YOUR ASSIGNMENT:
What lines in the following entries hold the word "files"? Copy each one.

Saved data entries:
==*==
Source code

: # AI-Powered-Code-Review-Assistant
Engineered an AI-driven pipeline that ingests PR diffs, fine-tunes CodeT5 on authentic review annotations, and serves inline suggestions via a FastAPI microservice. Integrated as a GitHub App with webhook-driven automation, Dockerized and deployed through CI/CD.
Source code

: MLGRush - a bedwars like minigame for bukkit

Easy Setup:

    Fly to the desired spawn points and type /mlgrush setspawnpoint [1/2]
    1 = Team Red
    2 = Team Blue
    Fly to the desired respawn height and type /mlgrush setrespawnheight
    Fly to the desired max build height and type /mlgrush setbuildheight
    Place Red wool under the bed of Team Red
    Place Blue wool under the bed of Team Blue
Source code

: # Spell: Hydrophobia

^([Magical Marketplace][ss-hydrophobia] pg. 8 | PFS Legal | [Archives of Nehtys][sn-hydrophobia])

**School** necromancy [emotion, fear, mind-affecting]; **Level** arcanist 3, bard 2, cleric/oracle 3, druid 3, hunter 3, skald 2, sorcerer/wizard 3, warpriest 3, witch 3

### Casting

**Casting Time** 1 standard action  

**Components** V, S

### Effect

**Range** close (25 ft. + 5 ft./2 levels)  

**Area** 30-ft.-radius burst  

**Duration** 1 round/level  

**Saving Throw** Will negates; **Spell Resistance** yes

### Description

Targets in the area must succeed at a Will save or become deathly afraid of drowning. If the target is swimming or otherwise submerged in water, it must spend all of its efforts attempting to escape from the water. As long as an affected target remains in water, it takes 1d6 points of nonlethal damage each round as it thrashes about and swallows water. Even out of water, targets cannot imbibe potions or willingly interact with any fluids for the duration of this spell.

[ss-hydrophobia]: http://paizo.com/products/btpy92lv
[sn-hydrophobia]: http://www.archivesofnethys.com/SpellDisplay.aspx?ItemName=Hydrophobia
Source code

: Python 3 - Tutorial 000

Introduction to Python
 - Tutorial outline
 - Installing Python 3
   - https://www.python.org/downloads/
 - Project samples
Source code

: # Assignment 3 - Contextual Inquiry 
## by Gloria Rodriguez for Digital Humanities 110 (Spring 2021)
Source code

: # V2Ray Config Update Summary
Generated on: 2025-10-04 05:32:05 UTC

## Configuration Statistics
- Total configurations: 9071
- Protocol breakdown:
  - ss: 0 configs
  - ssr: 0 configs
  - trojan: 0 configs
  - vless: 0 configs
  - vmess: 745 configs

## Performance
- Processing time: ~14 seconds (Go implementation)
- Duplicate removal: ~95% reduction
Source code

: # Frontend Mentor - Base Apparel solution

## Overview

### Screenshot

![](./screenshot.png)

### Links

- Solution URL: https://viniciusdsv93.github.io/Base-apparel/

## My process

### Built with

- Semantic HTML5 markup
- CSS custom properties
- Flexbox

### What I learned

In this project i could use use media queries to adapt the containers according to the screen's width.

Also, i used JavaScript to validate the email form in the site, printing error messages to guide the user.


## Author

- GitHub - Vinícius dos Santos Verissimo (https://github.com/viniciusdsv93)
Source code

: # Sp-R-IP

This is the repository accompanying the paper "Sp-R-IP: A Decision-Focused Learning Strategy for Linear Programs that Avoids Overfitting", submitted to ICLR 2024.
==*==
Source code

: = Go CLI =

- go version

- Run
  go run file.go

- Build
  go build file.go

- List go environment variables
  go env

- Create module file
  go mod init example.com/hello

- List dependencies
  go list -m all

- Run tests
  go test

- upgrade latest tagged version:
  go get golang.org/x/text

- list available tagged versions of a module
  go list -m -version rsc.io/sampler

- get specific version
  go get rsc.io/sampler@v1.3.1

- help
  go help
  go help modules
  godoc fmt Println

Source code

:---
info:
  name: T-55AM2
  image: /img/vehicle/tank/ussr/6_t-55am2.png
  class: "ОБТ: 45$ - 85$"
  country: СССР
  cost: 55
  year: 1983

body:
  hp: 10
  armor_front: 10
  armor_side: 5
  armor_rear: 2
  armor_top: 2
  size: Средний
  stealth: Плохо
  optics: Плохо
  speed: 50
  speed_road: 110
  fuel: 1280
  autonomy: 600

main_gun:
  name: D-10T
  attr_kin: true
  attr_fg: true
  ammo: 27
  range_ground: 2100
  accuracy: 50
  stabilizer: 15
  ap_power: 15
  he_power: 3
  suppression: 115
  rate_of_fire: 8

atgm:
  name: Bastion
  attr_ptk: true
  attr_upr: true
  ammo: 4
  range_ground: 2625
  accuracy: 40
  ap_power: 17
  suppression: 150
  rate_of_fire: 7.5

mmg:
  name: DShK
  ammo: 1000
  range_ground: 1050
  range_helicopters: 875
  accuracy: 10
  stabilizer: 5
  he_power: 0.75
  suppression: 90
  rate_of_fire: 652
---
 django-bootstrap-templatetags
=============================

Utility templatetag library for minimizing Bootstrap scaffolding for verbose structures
==*==
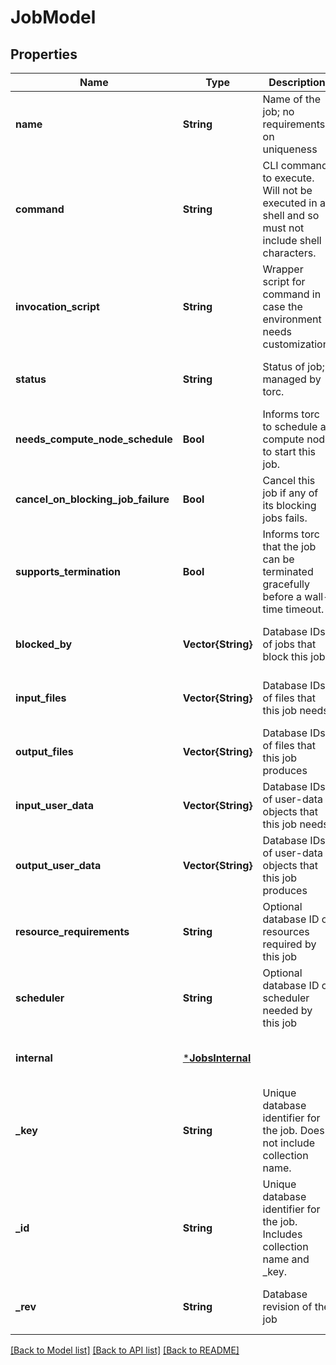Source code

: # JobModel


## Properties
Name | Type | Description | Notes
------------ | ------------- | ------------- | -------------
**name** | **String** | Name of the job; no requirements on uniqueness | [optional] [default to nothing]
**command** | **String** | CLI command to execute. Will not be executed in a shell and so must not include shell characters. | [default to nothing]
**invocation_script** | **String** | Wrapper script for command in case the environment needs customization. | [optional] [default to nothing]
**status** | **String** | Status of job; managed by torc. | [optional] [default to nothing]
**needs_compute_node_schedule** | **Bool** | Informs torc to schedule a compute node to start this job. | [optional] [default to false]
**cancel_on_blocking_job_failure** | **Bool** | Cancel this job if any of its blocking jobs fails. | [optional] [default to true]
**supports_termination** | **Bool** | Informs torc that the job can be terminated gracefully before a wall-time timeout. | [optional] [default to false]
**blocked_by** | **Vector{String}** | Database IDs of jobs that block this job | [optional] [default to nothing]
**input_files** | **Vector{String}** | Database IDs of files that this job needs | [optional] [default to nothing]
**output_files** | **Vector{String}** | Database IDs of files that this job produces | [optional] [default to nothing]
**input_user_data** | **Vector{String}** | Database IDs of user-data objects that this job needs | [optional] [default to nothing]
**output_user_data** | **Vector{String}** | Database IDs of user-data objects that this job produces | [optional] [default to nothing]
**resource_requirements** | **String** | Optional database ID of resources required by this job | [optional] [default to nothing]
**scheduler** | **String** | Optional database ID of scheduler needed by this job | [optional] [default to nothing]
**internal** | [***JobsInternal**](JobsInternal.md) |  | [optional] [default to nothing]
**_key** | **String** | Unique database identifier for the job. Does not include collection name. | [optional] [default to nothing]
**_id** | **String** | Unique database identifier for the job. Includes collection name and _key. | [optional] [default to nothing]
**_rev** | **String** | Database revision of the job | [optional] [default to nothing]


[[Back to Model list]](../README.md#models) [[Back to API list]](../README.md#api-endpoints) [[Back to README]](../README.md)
==*==
RESULT FOR THIS TASK:
**input_files** | **Vector{String}** | Database IDs of files that this job needs | [optional] [default to nothing]
**output_files** | **Vector{String}** | Database IDs of files that this job produces | [optional] [default to nothing]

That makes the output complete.